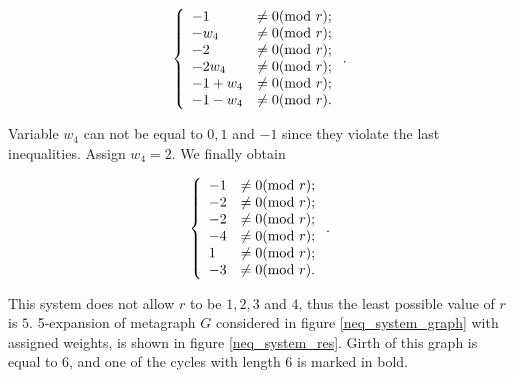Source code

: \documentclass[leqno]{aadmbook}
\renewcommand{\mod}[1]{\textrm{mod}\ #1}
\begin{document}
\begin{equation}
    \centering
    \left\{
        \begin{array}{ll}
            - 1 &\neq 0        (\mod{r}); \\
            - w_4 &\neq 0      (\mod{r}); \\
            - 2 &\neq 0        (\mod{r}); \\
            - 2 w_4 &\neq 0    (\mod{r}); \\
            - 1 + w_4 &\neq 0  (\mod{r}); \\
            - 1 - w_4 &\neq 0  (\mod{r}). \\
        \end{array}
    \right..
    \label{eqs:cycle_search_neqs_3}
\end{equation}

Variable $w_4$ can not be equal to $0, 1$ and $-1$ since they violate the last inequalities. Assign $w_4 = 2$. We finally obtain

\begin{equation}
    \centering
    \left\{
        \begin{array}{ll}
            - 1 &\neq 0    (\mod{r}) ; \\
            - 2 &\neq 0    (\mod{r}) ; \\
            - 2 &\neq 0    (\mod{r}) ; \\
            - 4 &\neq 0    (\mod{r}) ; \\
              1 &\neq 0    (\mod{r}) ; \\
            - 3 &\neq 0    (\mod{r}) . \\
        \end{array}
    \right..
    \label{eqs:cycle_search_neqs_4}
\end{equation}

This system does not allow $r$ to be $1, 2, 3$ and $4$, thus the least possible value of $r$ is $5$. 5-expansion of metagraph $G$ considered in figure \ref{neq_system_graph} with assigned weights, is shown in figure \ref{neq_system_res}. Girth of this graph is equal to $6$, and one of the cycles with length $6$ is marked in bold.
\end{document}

Task item:
List every line above that contains the word "label".

Exercise response:
    \label{eqs:cycle_search_neqs_3}
    \label{eqs:cycle_search_neqs_4}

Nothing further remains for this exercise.